[WORK ORDER]:
Please repeat the records exactly. The pictures are to be left out.

*** MATERIAL SUPPLIED ***

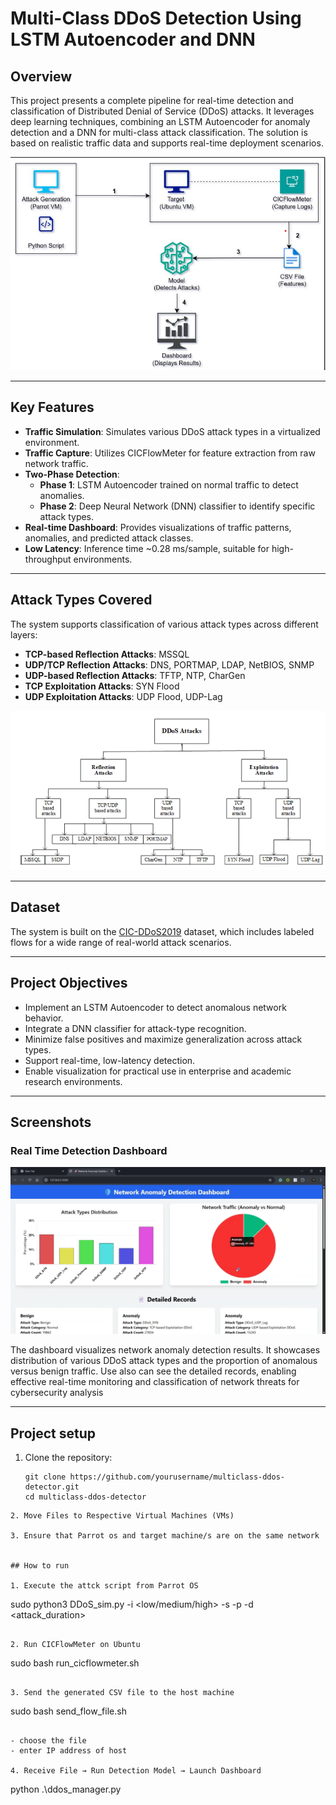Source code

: # Multi-Class DDoS Detection Using LSTM Autoencoder and DNN

## Overview

This project presents a complete pipeline for real-time detection and classification of Distributed Denial of Service (DDoS) attacks. It leverages deep learning techniques, combining an LSTM Autoencoder for anomaly detection and a DNN for multi-class attack classification. The solution is based on realistic traffic data and supports real-time deployment scenarios.

![System Outline](Assets/System_Outline.png)
<!-- <img src = "Assets/System_outline.png" width=00> -->
---

## Key Features

- **Traffic Simulation**: Simulates various DDoS attack types in a virtualized environment.
- **Traffic Capture**: Utilizes CICFlowMeter for feature extraction from raw network traffic.
- **Two-Phase Detection**:
  - **Phase 1**: LSTM Autoencoder trained on normal traffic to detect anomalies.
  - **Phase 2**: Deep Neural Network (DNN) classifier to identify specific attack types.
- **Real-time Dashboard**: Provides visualizations of traffic patterns, anomalies, and predicted attack classes.
- **Low Latency**: Inference time ~0.28 ms/sample, suitable for high-throughput environments.

---

## Attack Types Covered

The system supports classification of various attack types across different layers:

- **TCP-based Reflection Attacks**: MSSQL
- **UDP/TCP Reflection Attacks**: DNS, PORTMAP, LDAP, NetBIOS, SNMP
- **UDP-based Reflection Attacks**: TFTP, NTP, CharGen
- **TCP Exploitation Attacks**: SYN Flood
- **UDP Exploitation Attacks**: UDP Flood, UDP-Lag

![DDoS Classification](Assets/DDoS_Classification.png)

---

## Dataset

The system is built on the [CIC-DDoS2019](https://www.kaggle.com/datasets/dhoogla/cicddos2019) dataset, which includes labeled flows for a wide range of real-world attack scenarios.

---

## Project Objectives

- Implement an LSTM Autoencoder to detect anomalous network behavior.
- Integrate a DNN classifier for attack-type recognition.
- Minimize false positives and maximize generalization across attack types.
- Support real-time, low-latency detection.
- Enable visualization for practical use in enterprise and academic research environments.

---

## Screenshots


### Real Time Detection Dashboard
![Dashboard](Assets/DDoS_Detection_Dashboard.png)

The dashboard visualizes network anomaly detection results. It showcases distribution of various DDoS attack types and the proportion of anomalous versus benign traffic. Use also can see the detailed records, enabling effective real-time monitoring and classification of network threats for cybersecurity analysis

---

## Project setup

1. Clone the repository:
   ```
   git clone https://github.com/yourusername/multiclass-ddos-detector.git
   cd multiclass-ddos-detector
```
2. Move Files to Respective Virtual Machines (VMs)

3. Ensure that Parrot os and target machine/s are on the same network


## How to run

1. Execute the attck script from Parrot OS
  ```
  sudo python3 DDoS_sim.py -i <low/medium/high> -s -p <target port> <target IP> -d <attack_duration>
  ```

2. Run CICFlowMeter on Ubuntu
  ```
  sudo bash run_cicflowmeter.sh
  ```

3. Send the generated CSV file to the host machine
  ```
  sudo bash send_flow_file.sh
  ```

- choose the file
- enter IP address of host

4. Receive File → Run Detection Model → Launch Dashboard
  ```
  python .\ddos_manager.py
```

***

[OUTPUT FOR THIS EXERCISE]:
Source code

: # Multi-Class DDoS Detection Using LSTM Autoencoder and DNN

## Overview

This project presents a complete pipeline for real-time detection and classification of Distributed Denial of Service (DDoS) attacks. It leverages deep learning techniques, combining an LSTM Autoencoder for anomaly detection and a DNN for multi-class attack classification. The solution is based on realistic traffic data and supports real-time deployment scenarios.

![System Outline](Assets/System_Outline.png)
<!-- <img src = "Assets/System_outline.png" width=00> -->
---

## Key Features

- **Traffic Simulation**: Simulates various DDoS attack types in a virtualized environment.
- **Traffic Capture**: Utilizes CICFlowMeter for feature extraction from raw network traffic.
- **Two-Phase Detection**:
  - **Phase 1**: LSTM Autoencoder trained on normal traffic to detect anomalies.
  - **Phase 2**: Deep Neural Network (DNN) classifier to identify specific attack types.
- **Real-time Dashboard**: Provides visualizations of traffic patterns, anomalies, and predicted attack classes.
- **Low Latency**: Inference time ~0.28 ms/sample, suitable for high-throughput environments.

---

## Attack Types Covered

The system supports classification of various attack types across different layers:

- **TCP-based Reflection Attacks**: MSSQL
- **UDP/TCP Reflection Attacks**: DNS, PORTMAP, LDAP, NetBIOS, SNMP
- **UDP-based Reflection Attacks**: TFTP, NTP, CharGen
- **TCP Exploitation Attacks**: SYN Flood
- **UDP Exploitation Attacks**: UDP Flood, UDP-Lag

![DDoS Classification](Assets/DDoS_Classification.png)

---

## Dataset

The system is built on the [CIC-DDoS2019](https://www.kaggle.com/datasets/dhoogla/cicddos2019) dataset, which includes labeled flows for a wide range of real-world attack scenarios.

---

## Project Objectives

- Implement an LSTM Autoencoder to detect anomalous network behavior.
- Integrate a DNN classifier for attack-type recognition.
- Minimize false positives and maximize generalization across attack types.
- Support real-time, low-latency detection.
- Enable visualization for practical use in enterprise and academic research environments.

---

## Screenshots


### Real Time Detection Dashboard
![Dashboard](Assets/DDoS_Detection_Dashboard.png)

The dashboard visualizes network anomaly detection results. It showcases distribution of various DDoS attack types and the proportion of anomalous versus benign traffic. Use also can see the detailed records, enabling effective real-time monitoring and classification of network threats for cybersecurity analysis

---

## Project setup

1. Clone the repository:
   ```
   git clone https://github.com/yourusername/multiclass-ddos-detector.git
   cd multiclass-ddos-detector
```
2. Move Files to Respective Virtual Machines (VMs)

3. Ensure that Parrot os and target machine/s are on the same network


## How to run

1. Execute the attck script from Parrot OS
  ```
  sudo python3 DDoS_sim.py -i <low/medium/high> -s -p <target port> <target IP> -d <attack_duration>
  ```

2. Run CICFlowMeter on Ubuntu
  ```
  sudo bash run_cicflowmeter.sh
  ```

3. Send the generated CSV file to the host machine
  ```
  sudo bash send_flow_file.sh
  ```

- choose the file
- enter IP address of host

4. Receive File → Run Detection Model → Launch Dashboard
  ```
  python .\ddos_manager.py
```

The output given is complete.